“常院长,您就别再卖关子了,我这边还要把曹娥接走,到底啥事,您尽管说。”
“说起这件事情,我实在是汗颜啊,王川同志,我有个侄子在县里肉联厂上班,小伙子二十多岁,长得还算眉清目秀,而且读了初中。

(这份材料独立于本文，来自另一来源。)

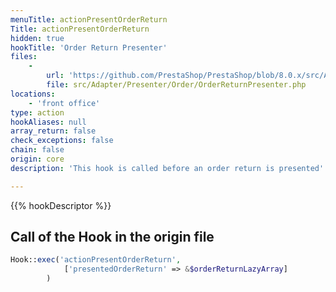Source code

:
 ```yaml
---
menuTitle: actionPresentOrderReturn
Title: actionPresentOrderReturn
hidden: true
hookTitle: 'Order Return Presenter'
files:
    -
        url: 'https://github.com/PrestaShop/PrestaShop/blob/8.0.x/src/Adapter/Presenter/Order/OrderReturnPresenter.php'
        file: src/Adapter/Presenter/Order/OrderReturnPresenter.php
locations:
    - 'front office'
type: action
hookAliases: null
array_return: false
check_exceptions: false
chain: false
origin: core
description: 'This hook is called before an order return is presented'

---
```


{{% hookDescriptor %}}

## Call of the Hook in the origin file

```php
Hook::exec('actionPresentOrderReturn',
            ['presentedOrderReturn' => &$orderReturnLazyArray]
        )
```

”
常院长话里有话,向王川介绍侄子的个人情况。
小伙子各方面条件都不错,唯一美中不足的是他爱耍钱。
肉联厂也是油水衙门。
因为念过初中的关系,常院长的侄子被分到肉联厂,担任仓库管理员,每天入库记录屠宰好的猪肉,心肝脾肺肾等下水。
按理说。
侄子想要结婚找对象根本不是难事。
无奈,耍钱的不良嗜好迟迟没有戒掉。
拆了东墙补西墙,家里日子每况愈下。
为了这件事,常院长不知道打了他多少次。
每一次,大侄子都保证得好好,转头就又回到了赌桌上。
常院长脸色沮丧地说道:“纵然有金山银山,也不够他这么败坏,眼瞅着这小子一步步地往死路上走,再不下狠手管教,早晚有一天会偷偷挪用仓库的生猪肉,到那个时候,谁都救不了他。”
“然后呢?”
王川饶有兴趣地问道。
常院长咬牙说道:“抱着长痛不如短痛的想法,我和他爹娘决定帮他戒赌,我从卫生院弄了一瓶麻醉药,混在饭菜将他麻倒,他爹用菜刀砍了他三根手指。”
闻听此言,王川倒吸一口凉气。
能逼得亲人出此下策,使用麻醉剂将人迷倒,砍断手指来长记性。
这小子赌瘾得有多大?
也正如常院长说的,越输越想赢,越赌越想赌。
债台高筑,没钱继续赌,就会将目光放在一切能够筹钱的地方。
也不管会不会给自己带来灭顶之灾。
嗷嗷待哺的年代,猪肉的价值可想而知。
别说偷一扇猪肉,就算是少了几斤。